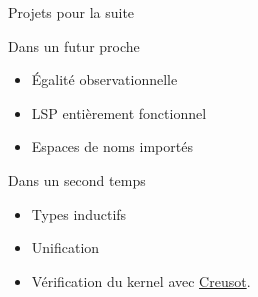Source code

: \documentclass[12pt, aspectratio=169]{beamer}
\begin{document}
        \begin{frame}{Projets pour la suite}

            \begin{block}{Dans un futur proche}

                \begin{itemize}
                    \item Égalité observationnelle \pause
                    \item LSP entièrement fonctionnel \pause
                    \item Espaces de noms importés
                \end{itemize}

            \end{block}

            \vfill
            \pause

            \begin{block}{Dans un second temps}

                \begin{itemize}
                    \item Types inductifs \pause
                    \item Unification
                    \item Vérification du kernel avec \href{https://github.com/xldenis/creusot}{Creusot}.
                \end{itemize}

            \end{block}

        \end{frame}
\end{document}
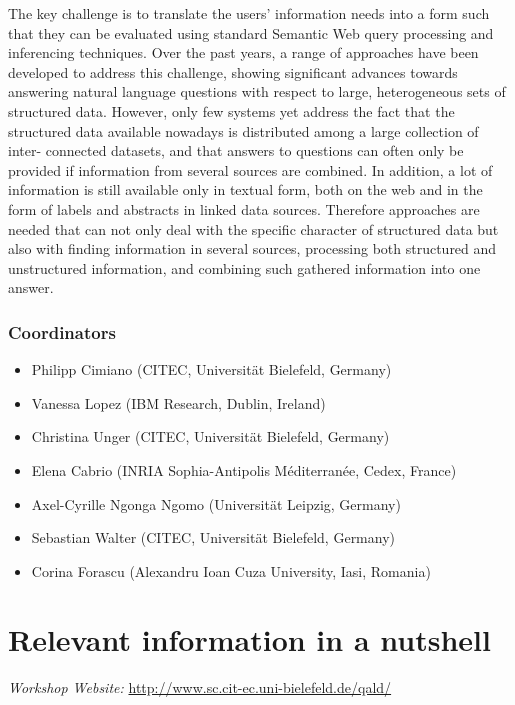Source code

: \documentclass[a4paper]{article}
\begin{document}
{The key challenge is to translate the users' information needs into a form such that they can be evaluated using standard Semantic Web query processing and inferencing techniques. Over the past years, a range of approaches have been developed to address this challenge, showing significant advances towards answering natural language questions with respect to large, heterogeneous sets of structured data. However, only few systems yet address the fact that the structured data available nowadays is distributed among a large collection of inter- connected datasets, and that answers to questions can often only be provided if information from several sources are combined. In addition, a lot of information is still available only in textual form, both on the web and in the form of labels and abstracts in linked data sources. Therefore approaches are needed that can not only deal with the specific character of structured data but also with finding information in several sources, processing both structured and unstructured information, and combining such gathered information into one answer.

\subsubsection*{Coordinators} 

\begin{itemize}
\item Philipp Cimiano (CITEC, Universit\"at Bielefeld, Germany)
\item Vanessa Lopez (IBM Research, Dublin, Ireland)
\item Christina Unger (CITEC, Universit\"at Bielefeld, Germany)
\item Elena Cabrio (INRIA Sophia-Antipolis M\'editerran\'ee, Cedex, France)
\item Axel-Cyrille Ngonga Ngomo (Universit\"at Leipzig, Germany)
\item Sebastian Walter (CITEC, Universit\"at Bielefeld, Germany)
\item Corina Forascu (Alexandru Ioan Cuza University, Iasi, Romania)
\end{itemize}

\newpage

\section{Relevant information in a nutshell}

{\em Workshop Website:} \url{http://www.sc.cit-ec.uni-bielefeld.de/qald/}

}
\end{document}
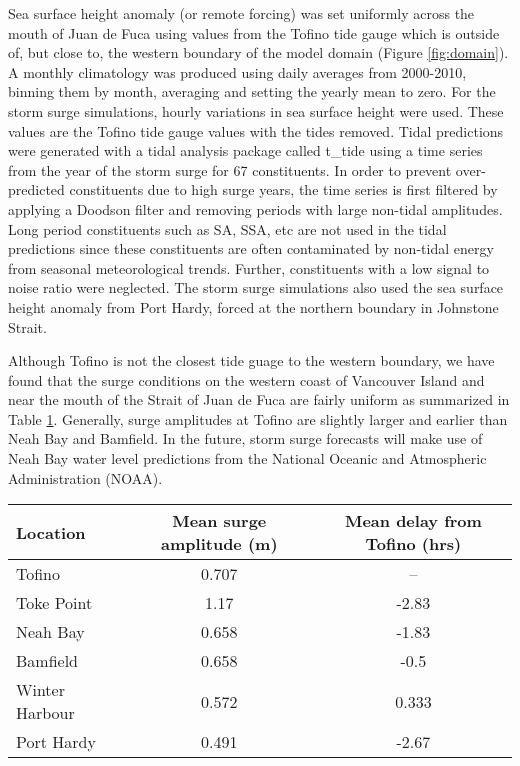 \documentclass[letterpaper]{tATO2e}
\begin{document}
Sea surface height anomaly (or remote forcing) was set uniformly across the mouth of Juan de Fuca using values from the Tofino tide gauge \citep{DFOObservations} which is outside of, but close to, the western boundary of the model domain (Figure \ref{fig:domain}).  A monthly climatology was produced using daily averages from 2000-2010, binning them by month, averaging and setting the yearly mean to zero.  For the storm surge simulations, hourly variations in sea surface height were used.  These values are the Tofino tide gauge values with the tides removed. {\color{red}Tidal predictions were generated with a tidal analysis package called t\_tide \citep{pawlowicz2002classical} using a time series from the year of the storm surge for 67 constituents. In order to prevent over-predicted constituents due to high surge years, the time series is first filtered by applying a Doodson filter \citep{parker2007NOAA} and removing periods with large non-tidal amplitudes. Long period constituents such as SA, SSA, etc are not used in the tidal predictions since these constituents are often contaminated by non-tidal energy from seasonal meteorological trends. Further, constituents with a low signal to noise ratio were neglected. } The storm surge simulations also used the sea surface height anomaly from Port Hardy, forced at the northern boundary in Johnstone Strait. 

{\color{red} Although Tofino is not the closest tide guage to the western boundary, we have found that the surge conditions on the western coast of Vancouver Island and near the mouth of the Strait of Juan de Fuca are fairly uniform as summarized in Table \ref{tab:pacificsurge}. Generally, surge amplitudes at Tofino are slightly larger and earlier than Neah Bay and Bamfield. In the future, storm surge forecasts will make use of Neah Bay water level predictions from the National Oceanic and Atmospheric Administration (NOAA).}

\begin{table}[h]
\centering 
{} 
{\begin{tabular}{|l |c | c|}
\hline 
Location & Mean surge amplitude (m) & Mean delay from Tofino (hrs) \\
\hline
Tofino  & 0.707 & -- \\
Toke Point & 1.17 & -2.83 \\
Neah Bay & 0.658 & -1.83 \\
Bamfield & 0.658 & -0.5 \\
Winter Harbour & 0.572 & 0.333 \\
Port Hardy & 0.491 & -2.67\\
\hline
\end{tabular}}
\label{tab:pacificsurge}
\end{table}
\end{document}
===============
> [PROBLEM STATEMENT]
After dropping the pictures, reproduce exactly the lines from the first line of the entries through the line containing "entièrement fonctionnel \pause", both included.

> [TASK ANSWER]
Source code

: \documentclass[12pt, aspectratio=169]{beamer}
\begin{document}
        \begin{frame}{Projets pour la suite}

            \begin{block}{Dans un futur proche}

                \begin{itemize}
                    \item Égalité observationnelle \pause
                    \item LSP entièrement fonctionnel \pause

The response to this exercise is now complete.